Aliane cessa de respirer devant cette coïncidence. Elle se demanda où Aneth avait lu cela avant de se souvenir de ce numéro du Phare qui lui avait valu une énième dispute avec Hortense. Elle l’avait parcouru rapidement pour tenter de savoir si Withingus avait fait part de ses réelles intentions en venant à Vambreuil. Savoir qu’il ne priorisait pas la piste criminelle, contrairement à son Institut, lui avait fait oublier le reste, à commencer par cette histoire d’aragnes.
« Il paraît que c’est pour cela qu’il vient à Vambreuil, se rappela-t-elle soudain. Mais ce serait étrange qu’un Cosmologue s’intéresse à des aragnes, non ? Ça ne tient pas debout.
— Il me semble que ce n’est pas la raison qu’il a donné à l’Institut, remarqua Aneth. C’est seulement ce qu’en pense un journaliste.

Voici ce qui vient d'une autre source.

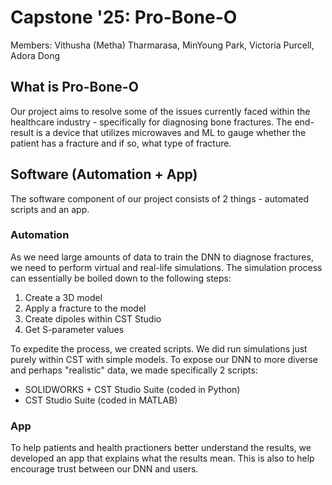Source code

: # Capstone '25: Pro-Bone-O
Members: Vithusha (Metha) Tharmarasa, MinYoung Park, Victoria Purcell, Adora Dong

## What is Pro-Bone-O
Our project aims to resolve some of the issues currently faced within the healthcare industry - specifically for diagnosing bone fractures. The end-result is a device that utilizes microwaves and ML to gauge whether the patient has a fracture and if so, what type of fracture.

## Software (Automation + App)
The software component of our project consists of 2 things - automated scripts and an app. 

### Automation
As we need large amounts of data to train the DNN to diagnose fractures, we need to perform virtual and real-life simulations. The simulation process can essentially be boiled down to the following steps: 
1. Create a 3D model 
2. Apply a fracture to the model 
3. Create dipoles within CST Studio 
4. Get S-parameter values 

To expedite the process, we created scripts. We did run simulations just purely within CST with simple models. To expose our DNN to more diverse and perhaps "realistic" data, we made specifically 2 scripts: 
* SOLIDWORKS + CST Studio Suite (coded in Python)
* CST Studio Suite (coded in MATLAB)

### App
To help patients and health practioners better understand the results, we developed an app that explains what the results mean. This is also to help encourage trust between our DNN and users.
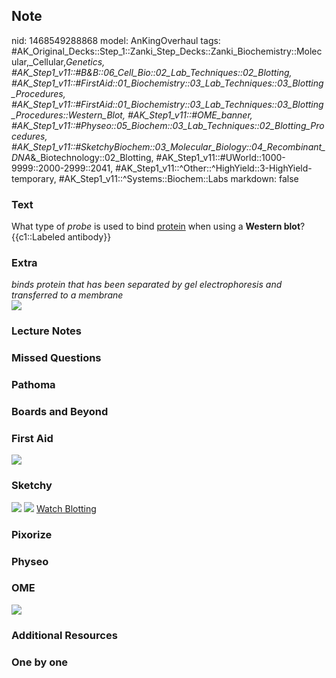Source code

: ## Note
nid: 1468549288868
model: AnKingOverhaul
tags: #AK_Original_Decks::Step_1::Zanki_Step_Decks::Zanki_Biochemistry::Molecular,_Cellular,_Genetics, #AK_Step1_v11::#B&B::06_Cell_Bio::02_Lab_Techniques::02_Blotting, #AK_Step1_v11::#FirstAid::01_Biochemistry::03_Lab_Techniques::03_Blotting_Procedures, #AK_Step1_v11::#FirstAid::01_Biochemistry::03_Lab_Techniques::03_Blotting_Procedures::Western_Blot, #AK_Step1_v11::#OME_banner, #AK_Step1_v11::#Physeo::05_Biochem::03_Lab_Techniques::02_Blotting_Procedures, #AK_Step1_v11::#SketchyBiochem::03_Molecular_Biology::04_Recombinant_DNA_&_Biotechnology::02_Blotting, #AK_Step1_v11::#UWorld::1000-9999::2000-2999::2041, #AK_Step1_v11::^Other::^HighYield::3-HighYield-temporary, #AK_Step1_v11::^Systems::Biochem::Labs
markdown: false

### Text
<div>
  <div>
    What type of <i>probe</i> is used to bind <u>protein</u> when
    using a <b>Western blot</b>?
  </div>
  <div>
    {{c1::Labeled antibody}}
  </div>
</div>

### Extra
<div>
  <i>binds protein that has been separated by gel electrophoresis
  and transferred to a membrane</i>
</div>
<div><img src="paste-18163416695129.jpg"></div>

### Lecture Notes


### Missed Questions


### Pathoma


### Boards and Beyond


### First Aid
<img src="tmpns_ZYU.png">

### Sketchy
<img src="Blotting.png"> <img src=
"Screen%20Shot%202022-01-30%20at%2010.03.38%20AM.png"> <a href=
"https://dashboard.sketchy.com/study/medical/courses/medical-biochemistry/units/medical-biochemistry-molecular-biology/videos/medical-biochemistry-molecular-biology-recombinant-dna-and-biotechnology-blotting?utm_source=anki&utm_medium=partnership&utm_campaign=february_update&utm_content=medical">
Watch Blotting</a>

### Pixorize


### Physeo


### OME
<div class="ome-widget">
  <a href="https://onlinemeded.org?ref=anki"><img src=
  "_OME_AnkiFlashcards_General_7.png"></a>
</div>

### Additional Resources


### One by one

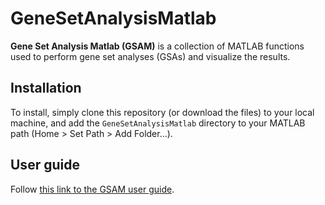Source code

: # GeneSetAnalysisMatlab

**Gene Set Analysis Matlab (GSAM)** is a collection of MATLAB functions used to perform gene set analyses (GSAs) and visualize the results.

## Installation

To install, simply clone this repository (or download the files) to your local machine, and add the `GeneSetAnalysisMatlab` directory to your MATLAB path (Home > Set Path > Add Folder...).

## User guide

Follow [this link to the GSAM user guide](https://jonathanrob.github.io/GeneSetAnalysisMatlab-doc/).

— Oui, certes, mais… Ce qu’il s’est passé à Port-Vesper ressemble beaucoup à l’attaque de Vivarium de Vambreuil. Pour que ce journaliste ait fait le rapprochement, c’est qu’il y a un lien… Mais pourquoi cela le regarderait-il lui ? »

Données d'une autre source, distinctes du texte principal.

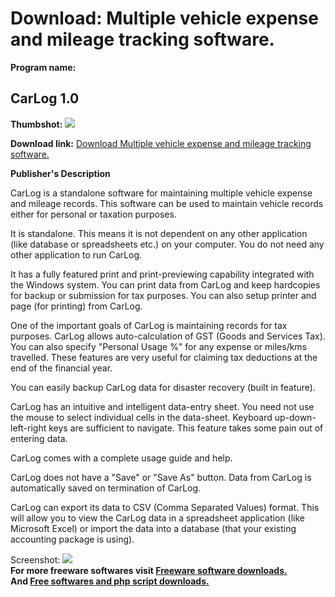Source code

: # Download: Multiple vehicle expense and mileage tracking software.

**Program name:**

## CarLog 1.0

  
**Thumbshot:** ![](http://www.freewarefiles.com/screenshot/carlog_md.gif)   
  
**Download link:** [Download Multiple vehicle expense and mileage tracking software.](http://freesoftwares.boysofts.com/CarLog_program_6055.html)  
  


**Publisher's Description**  
  


CarLog is a standalone software for maintaining multiple vehicle expense and mileage records. This software can be used to maintain vehicle records either for personal or taxation purposes. 

It is standalone. This means it is not dependent on any other application (like database or spreadsheets etc.) on your computer. You do not need any other application to run CarLog.

It has a fully featured print and print-previewing capability integrated with the Windows system. You can print data from CarLog and keep hardcopies for backup or submission for tax purposes. You can also setup printer and page (for printing) from CarLog.

One of the important goals of CarLog is maintaining records for tax purposes. CarLog allows auto-calculation of GST (Goods and Services Tax). You can also specify "Personal Usage %" for any expense or miles/kms travelled. These features are very useful for claiming tax deductions at the end of the financial year.

You can easily backup CarLog data for disaster recovery (built in feature).

CarLog has an intuitive and intelligent data-entry sheet. You need not use the mouse to select individual cells in the data-sheet. Keyboard up-down-left-right keys are sufficient to navigate. This feature takes some pain out of entering data.

CarLog comes with a complete usage guide and help.

CarLog does not have a "Save" or "Save As" button. Data from CarLog is automatically saved on termination of CarLog.

CarLog can export its data to CSV (Comma Separated Values) format. This will allow you to view the CarLog data in a spreadsheet application (like Microsoft Excel) or import the data into a database (that your existing accounting package is using).

  
  
Screenshot: ![](http://www.freewarefiles.com/screenshot/carlog.gif)   
**For more freeware softwares visit [Freeware software downloads.](http://freesoftwares.boysofts.com/)**   
**And [Free softwares and php script downloads.](http://www.boysofts.com/)**
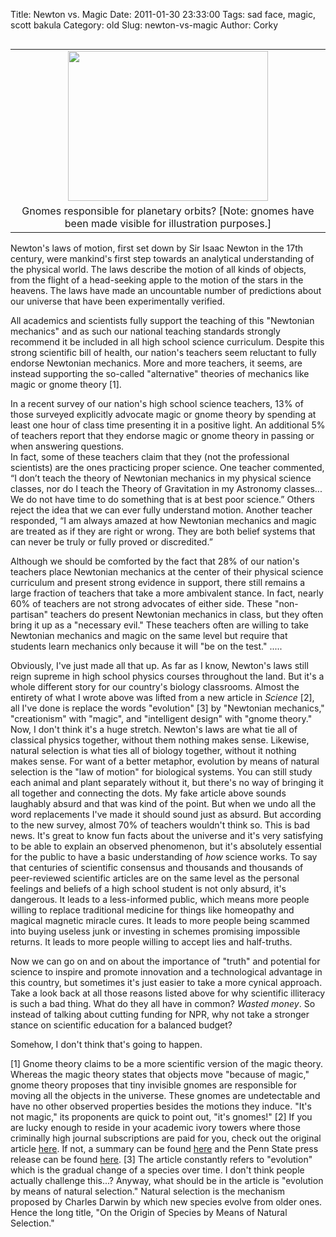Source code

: Title: Newton vs. Magic
Date: 2011-01-30 23:33:00
Tags: sad face, magic, scott bakula
Category: old
Slug: newton-vs-magic
Author: Corky

<table cellpadding="0" cellspacing="0" class="tr-caption-container" style="float: left; margin-right: 1em; text-align: left;"><tbody><tr><td style="text-align: center;"><a href="http://3.bp.blogspot.com/_fa6AZDCsHnY/TUZXo7b7IdI/AAAAAAAAAJM/BMYAAAkV29k/s1600/gnomes.jpg" imageanchor="1" style="clear: left; margin-bottom: 1em; margin-left: auto; margin-right: auto;"><img border="0" height="240" src="http://3.bp.blogspot.com/_fa6AZDCsHnY/TUZXo7b7IdI/AAAAAAAAAJM/BMYAAAkV29k/s320/gnomes.jpg" width="320" /></a></td></tr><tr><td class="tr-caption" style="text-align: center;">Gnomes responsible for planetary orbits? [Note: gnomes
have been made visible for illustration purposes.]</td></tr></tbody></table>Newton's laws of motion, first set down by Sir Isaac Newton in the 17th century, were mankind's first step towards an analytical understanding of the physical world.  The laws describe the motion of all kinds of objects, from the flight of a head-seeking apple to the motion of the stars in the heavens.  The laws have made an uncountable number of predictions about our universe that have been experimentally verified. 

All academics and scientists fully support the teaching of this "Newtonian mechanics" and as such our national teaching standards strongly recommend it be included in all high school science curriculum.  Despite this strong scientific bill of health, our nation's teachers seem reluctant to fully endorse Newtonian mechanics.  More and more teachers, it seems, are instead supporting the so-called "alternative" theories of mechanics like magic or gnome theory [1].
<div></div><div>In a recent survey of our nation's high school science teachers, 13% of those surveyed explicitly advocate magic or gnome theory by spending at least one hour of class time presenting it in a positive light.  An additional 5% of teachers report that they endorse magic or gnome theory in passing or when answering questions. 

</div><div></div><div>In fact, some of these teachers claim<span class="Apple-style-span" style="font-family: inherit;"> that they (not the professional scientists) are the ones practicing proper science.  One teacher commented, “I don’t teach the theory of Newtonian mechanics in my physical science classes, nor do I teach the Theory of Gravitation in my Astronomy classes... We do not have time to do something that is at best poor science.”  Others reject the idea that we can ever fully understand motion.  Another teacher responded, “I am always amazed at how Newtonian mechanics and magic are treated as if they are right or wrong. They are both belief systems that can never be truly or fully proved or discredited.”

Although we should be comforted by the fact that 28% of our nation's teachers place Newtonian mechanics at the center of their physical science curriculum and present strong evidence in support, there still remains a large fraction of teachers that take a more </span>ambivalent<span class="Apple-style-span" style="font-family: inherit;"> stance.  In fact, nearly 60% of teachers are not strong advocates of either side.  These "non-partisan" teachers do present Newtonian mechanics in class, but they often bring it up as a "necessary evil."  These teachers often are willing to take Newtonian mechanics and magic on the same level but require that students learn mechanics only because it will "be on the test."</span>
<span class="Apple-style-span" style="font-family: inherit;">
</span>
<span class="Apple-style-span" style="font-family: inherit;">.....</span>

<span class="Apple-style-span" style="font-family: inherit;">Obviously, I've just made all that up.  As far as I know, Newton's laws still reign supreme in high school physics courses throughout the land.  But it's a whole different story for our country's biology classrooms.  Almost the entirety of what I wrote above was lifted from a new article in <i>Science </i>[2], all I've done is replace the words "evolution" [3] by "Newtonian mechanics," "creationism" with "magic", and "intelligent design" with "gnome theory." </span>
<span class="Apple-style-span" style="font-family: inherit;">
</span>
<span class="Apple-style-span" style="font-family: inherit;">Now, I don't think it's a huge stretch.  Newton's laws are what tie all of classical physics together, without them nothing makes sense.  Likewise, natural selection is what ties all of biology together, without it nothing makes sense.  For want of a better metaphor, evolution by means of natural selection is the "law of motion" for biological systems.  You can still study each animal and plant separately without it, but there's no way of bringing it all together and connecting the dots.</span>
<span class="Apple-style-span" style="font-family: inherit;">
</span>
<span class="Apple-style-span" style="font-family: inherit;">My fake article above sounds laughably absurd and that was kind of the point.  But when we undo all the word replacements I've made it should sound just as absurd.  But according to the new survey, almost 70% of teachers wouldn't think so.        </span>
<span class="Apple-style-span" style="font-family: inherit;">
</span>
<span class="Apple-style-span" style="font-family: inherit;">This is bad news.  It's great to know fun facts about the universe and it's very satisfying to be able to explain an observed phenomenon, but it's absolutely essential for the public to have a basic understanding of <i>how</i> science works.  </span>To say that centuries of scientific consensus and thousands and thousands of peer-reviewed scientific articles are on the same level as the personal feelings and beliefs of a high school student is not only absurd, it's dangerous.  It leads to a less-informed public, which means more people willing to replace traditional medicine for things like homeopathy and magical magnetic miracle cures.  It leads to more people being scammed into buying useless junk or investing in schemes promising impossible returns.  It leads to more people willing to accept lies and half-truths. 

Now we can go on and on about the importance of "truth" and potential for science to inspire and promote innovation and a technological advantage in this country, but sometimes it's just easier to take a more cynical approach.  Take a look back at all those reasons listed above for why scientific illiteracy is such a bad thing.  What do they all have in common?  <i>Wasted money</i>.  So instead of talking about cutting funding for NPR, why not take a stronger stance on scientific education for a balanced budget?

Somehow, I don't think that's going to happen.


<span class="Apple-style-span" style="font-family: inherit;"> [1]  Gnome theory claims to be a more scientific version of the magic theory.  Whereas the magic theory states that objects move "because of magic," gnome theory proposes that tiny invisible gnomes are responsible for moving all the objects in the universe.  These gnomes are undetectable and have no other observed properties besides the motions they induce.  "It's not magic," its proponents are quick to point out, "it's gnomes!"  </span>
<span class="Apple-style-span" style="font-family: inherit;">
</span>
<span class="Apple-style-span" style="font-family: inherit;">[2]  If you are lucky enough to reside in your academic ivory towers where those criminally high journal subscriptions are paid for you, check out the original article <a href="http://www.sciencemag.org/content/331/6016/404.full.pdf">here</a>.  If not, a summary can be found <a href="http://voices.washingtonpost.com/answer-sheet/science/study-most-high-school-biology.html">here</a> and the Penn State press release can be found <a href="http://live.psu.edu/story/51023">here</a>. </span>
<span class="Apple-style-span" style="font-family: inherit;">
</span>
<span class="Apple-style-span" style="font-family: inherit;">[3]  The article constantly refers to "evolution" which is the gradual change of a species over time.  I don't think people actually challenge this...?  Anyway, what should be in the article is "evolution by means of natural selection."  Natural selection is the mechanism proposed by Charles Darwin by which new species evolve from older ones.  Hence the long title, "On the Origin of Species by Means of Natural Selection." </span></div>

Aneth dut l’abandonner à ses réflexions pour regagner sa cuisine, où son bouillon avait terminé de cuire. De nouveau seule, Aliane ne put s’empêcher de retourner toutes ces histoires. Withingus les avait mis en garde contre Lenoir. Et Lenoir lui avait demandé s’ils étaient toujours en contact. Elle n’avait d’ailleurs pas manqué d’attirer son attention sur l’arrivée prochaine du professeur, sans savoir qu’elle et Alvare était à la manœuvre. À moins qu’elle fût au courant, en réalité ? Qu’est-ce que cette malmignatte avait donc derrière la tête ? Elle devait bien être au courant de cette autre attaque, avant de reprendre le Brigadier et de l’y faire travailler. Elle ne pouvait pas connaître le nom de Withingus et ignorer ce détail. Elle s’intéressait à lui, si elle n’était pas de mèche avec lui. Cela aurait expliqué qu’elle fût au courant de leur secret avant même d’en avoir la preuve : après tout, le professeur était le seul dans la confidence hors du cercle des Overcour. La meilleure façon d’être fixé était de le questionner directement, mais la seule idée de lui faire la conversation, si instructive qu’elle puisse être, accrut le désespoir d’Aliane. L’information, comme toute chose au sein de la Société, n’était pas gratuite, a fortiori si elle était sensible et elle pressentait que c’était le cas. Alvare lui-même avait dû se rendre compte de tout cela. De toute façon, ils ne s’étaient pas donné rendez-vous à La Maldavera pour autre chose. Il lui faudrait malgré tout faire bonne figure. Se donner pour la bonne cause. De sa coopération dépendrait sa survie et celle de ses enfants. Prostrée sur le bord du lit, les yeux clos, Aliane lâcha un profond soupir. Elle sursauta lorsque Aneth se présenta de nouveau à sa porte :
« Il est là ! »
La néantide vérifia une dernière fois sa mise et réprima sa nausée. Elle se sentait décidément nue sans ses lentilles, mais Alvare avait insisté pour qu’elle ne les portât pas. Comme si cela pouvait avoir un effet invitatoire de plus ! Quand Aliane se trouva en haut des escaliers, la bonne était déjà au rez-de-chaussée pour l’annoncer. La pauvre ne savait pas ce qu’elle faisait. La gorge nouée, la Chronologue entama la descente. Elle reconnut entre mille la voix du professeur lorsque celle-ci résonna dans le vestibule, par-dessus les battements de son cœur en crise. Elle s’abstint de le regarder jusqu’au dernier moment, redoutant toujours de découvrir le visage de l’homme à l’écharpe et aux lettres écrites à l’encre vertes. Puis elle n’eut plus le choix.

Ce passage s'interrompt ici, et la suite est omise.